Guest Picks: Novelist and Critic Kim Newman

Guest Picks: Novelist and Critic Kim Newman

The collective experience of audiences in a cinema watching great films is at the heart what Park Circus is about. We love films, shared stories and escapism, and have asked some of our friends from across the film industry to recommend some of their favourite films for audiences to enjoy when it is safe for cinemas to reopen.

This week, we have an eclectic selection of films from novelist and critic Kim Newman that we hope will inspire you - and hopefully we'll be able to see all of these films on the big screen somewhere very soon.

Kim has published several works of fiction and non fiction including Nightmare Movies, Life’s Lottery, the Diogenes Club series, the Drearcliff Grange School series and the Anno Dracula series. Anno Dracula won the International Horror Critic’s Guild Award for Best Novel. He is a recipient of the Horror Writers of America’s Bram Stoker Award for Best Non Fiction as well as British Science Fiction Awards for Best Short Fiction and Best Collection.
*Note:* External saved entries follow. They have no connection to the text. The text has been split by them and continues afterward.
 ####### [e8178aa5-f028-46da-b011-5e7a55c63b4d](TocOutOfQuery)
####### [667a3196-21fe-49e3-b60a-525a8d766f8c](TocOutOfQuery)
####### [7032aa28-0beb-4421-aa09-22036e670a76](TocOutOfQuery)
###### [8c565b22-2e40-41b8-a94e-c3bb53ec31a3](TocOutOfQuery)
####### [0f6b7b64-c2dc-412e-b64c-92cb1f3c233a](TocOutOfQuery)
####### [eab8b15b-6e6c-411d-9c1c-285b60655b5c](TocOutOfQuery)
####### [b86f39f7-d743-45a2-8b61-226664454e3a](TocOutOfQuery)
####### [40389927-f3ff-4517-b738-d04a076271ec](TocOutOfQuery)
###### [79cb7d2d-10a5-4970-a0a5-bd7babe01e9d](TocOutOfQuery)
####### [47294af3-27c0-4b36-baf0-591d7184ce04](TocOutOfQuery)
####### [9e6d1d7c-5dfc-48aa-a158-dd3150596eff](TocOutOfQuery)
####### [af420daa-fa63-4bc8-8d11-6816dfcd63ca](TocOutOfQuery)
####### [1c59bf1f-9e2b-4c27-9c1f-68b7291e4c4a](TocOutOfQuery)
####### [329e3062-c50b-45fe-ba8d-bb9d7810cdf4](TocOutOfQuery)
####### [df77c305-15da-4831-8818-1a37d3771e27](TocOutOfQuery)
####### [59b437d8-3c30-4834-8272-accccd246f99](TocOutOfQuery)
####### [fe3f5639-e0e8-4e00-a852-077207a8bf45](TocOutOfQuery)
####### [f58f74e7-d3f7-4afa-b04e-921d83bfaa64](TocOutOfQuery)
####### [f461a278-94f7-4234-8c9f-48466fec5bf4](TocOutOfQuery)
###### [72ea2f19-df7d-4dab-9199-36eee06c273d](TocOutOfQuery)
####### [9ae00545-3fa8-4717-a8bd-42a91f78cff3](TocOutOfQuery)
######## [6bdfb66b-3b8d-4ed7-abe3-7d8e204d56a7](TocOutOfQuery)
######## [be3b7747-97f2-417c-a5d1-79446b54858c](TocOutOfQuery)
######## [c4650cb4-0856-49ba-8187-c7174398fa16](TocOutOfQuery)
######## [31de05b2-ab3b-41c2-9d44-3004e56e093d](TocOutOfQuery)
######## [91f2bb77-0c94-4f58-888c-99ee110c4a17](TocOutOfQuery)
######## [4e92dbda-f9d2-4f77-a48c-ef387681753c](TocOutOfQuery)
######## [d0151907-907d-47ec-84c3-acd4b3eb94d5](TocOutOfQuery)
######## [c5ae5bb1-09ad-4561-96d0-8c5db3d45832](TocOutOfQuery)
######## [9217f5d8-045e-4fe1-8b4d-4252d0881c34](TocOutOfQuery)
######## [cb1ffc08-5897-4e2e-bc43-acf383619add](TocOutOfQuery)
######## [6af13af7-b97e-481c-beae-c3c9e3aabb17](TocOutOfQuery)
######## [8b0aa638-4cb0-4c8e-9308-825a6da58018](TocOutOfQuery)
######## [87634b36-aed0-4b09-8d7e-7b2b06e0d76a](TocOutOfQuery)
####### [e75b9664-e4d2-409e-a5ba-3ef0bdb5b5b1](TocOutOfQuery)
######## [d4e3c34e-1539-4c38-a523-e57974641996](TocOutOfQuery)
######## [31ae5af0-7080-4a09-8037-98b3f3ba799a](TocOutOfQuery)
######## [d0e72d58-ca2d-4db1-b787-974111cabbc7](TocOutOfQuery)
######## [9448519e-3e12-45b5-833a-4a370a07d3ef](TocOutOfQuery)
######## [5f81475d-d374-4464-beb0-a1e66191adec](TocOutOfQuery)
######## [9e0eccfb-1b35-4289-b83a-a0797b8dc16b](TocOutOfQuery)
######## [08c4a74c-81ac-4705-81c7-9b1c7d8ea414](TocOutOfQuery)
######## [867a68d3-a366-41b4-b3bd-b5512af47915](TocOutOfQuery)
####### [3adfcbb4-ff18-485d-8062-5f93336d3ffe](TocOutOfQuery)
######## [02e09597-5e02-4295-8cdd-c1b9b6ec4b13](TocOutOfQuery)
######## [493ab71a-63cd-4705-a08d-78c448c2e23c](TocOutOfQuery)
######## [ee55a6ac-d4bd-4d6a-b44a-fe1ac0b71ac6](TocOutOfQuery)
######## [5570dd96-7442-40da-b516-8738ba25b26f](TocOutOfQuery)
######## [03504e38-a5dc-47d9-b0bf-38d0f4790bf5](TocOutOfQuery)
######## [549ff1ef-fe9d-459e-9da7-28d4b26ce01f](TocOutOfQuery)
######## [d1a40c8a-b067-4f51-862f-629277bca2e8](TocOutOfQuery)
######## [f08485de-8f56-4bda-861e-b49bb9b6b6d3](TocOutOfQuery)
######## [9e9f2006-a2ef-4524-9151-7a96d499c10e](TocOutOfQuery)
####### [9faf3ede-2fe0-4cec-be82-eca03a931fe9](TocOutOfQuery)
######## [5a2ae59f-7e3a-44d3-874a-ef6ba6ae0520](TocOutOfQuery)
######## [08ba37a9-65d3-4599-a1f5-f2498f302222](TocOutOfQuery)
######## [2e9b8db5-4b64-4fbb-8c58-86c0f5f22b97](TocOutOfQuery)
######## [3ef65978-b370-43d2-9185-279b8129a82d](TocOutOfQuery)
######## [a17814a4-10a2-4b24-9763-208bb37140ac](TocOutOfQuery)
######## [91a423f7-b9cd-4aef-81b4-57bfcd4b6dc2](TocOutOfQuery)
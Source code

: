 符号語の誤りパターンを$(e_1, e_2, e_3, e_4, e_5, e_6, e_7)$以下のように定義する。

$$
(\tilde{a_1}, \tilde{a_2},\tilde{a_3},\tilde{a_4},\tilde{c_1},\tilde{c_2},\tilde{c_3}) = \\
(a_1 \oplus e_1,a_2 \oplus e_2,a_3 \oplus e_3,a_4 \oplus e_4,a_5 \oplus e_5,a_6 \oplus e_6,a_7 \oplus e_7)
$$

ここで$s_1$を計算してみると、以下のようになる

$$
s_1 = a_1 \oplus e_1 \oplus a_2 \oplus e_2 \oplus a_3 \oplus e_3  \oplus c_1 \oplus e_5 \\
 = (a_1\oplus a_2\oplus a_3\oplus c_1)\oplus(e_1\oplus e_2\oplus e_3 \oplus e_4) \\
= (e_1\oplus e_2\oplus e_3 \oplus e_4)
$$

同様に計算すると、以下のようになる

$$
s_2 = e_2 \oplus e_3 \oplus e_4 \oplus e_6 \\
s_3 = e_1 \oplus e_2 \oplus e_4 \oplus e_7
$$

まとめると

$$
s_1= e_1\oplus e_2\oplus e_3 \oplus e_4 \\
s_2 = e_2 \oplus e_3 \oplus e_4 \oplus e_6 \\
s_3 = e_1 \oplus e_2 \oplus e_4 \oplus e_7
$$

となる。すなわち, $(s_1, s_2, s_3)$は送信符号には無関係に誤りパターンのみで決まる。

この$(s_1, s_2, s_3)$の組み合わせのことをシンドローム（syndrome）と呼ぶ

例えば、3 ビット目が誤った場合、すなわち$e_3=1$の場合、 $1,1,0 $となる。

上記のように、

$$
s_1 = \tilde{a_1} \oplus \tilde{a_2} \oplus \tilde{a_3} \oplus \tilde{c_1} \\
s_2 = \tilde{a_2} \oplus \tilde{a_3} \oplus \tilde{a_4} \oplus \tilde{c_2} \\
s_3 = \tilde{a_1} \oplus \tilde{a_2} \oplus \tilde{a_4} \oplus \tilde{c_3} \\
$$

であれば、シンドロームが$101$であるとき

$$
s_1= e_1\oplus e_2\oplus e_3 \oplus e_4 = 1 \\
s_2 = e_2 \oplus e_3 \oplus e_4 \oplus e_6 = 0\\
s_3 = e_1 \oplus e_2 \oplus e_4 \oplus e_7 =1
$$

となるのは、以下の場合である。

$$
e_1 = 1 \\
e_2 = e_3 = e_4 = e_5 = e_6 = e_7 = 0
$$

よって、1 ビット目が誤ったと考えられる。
He also writes under the pseudonym, Jack Yeovil.

Here are my picks...

Road House (1989)

One of the great macho 80s action movies … soulful Patrick Swayze cleans up the sort of bar ‘where they sweep up the eyeballs after closing’.

Master of the World (1961)

A splendid Jules Verne adaptation with Vincent Price suitably saturnine as a Captain Nemo of the air, piloting his wonderful steampunk airship and bombing stock footage from historical films in an attempt to end war.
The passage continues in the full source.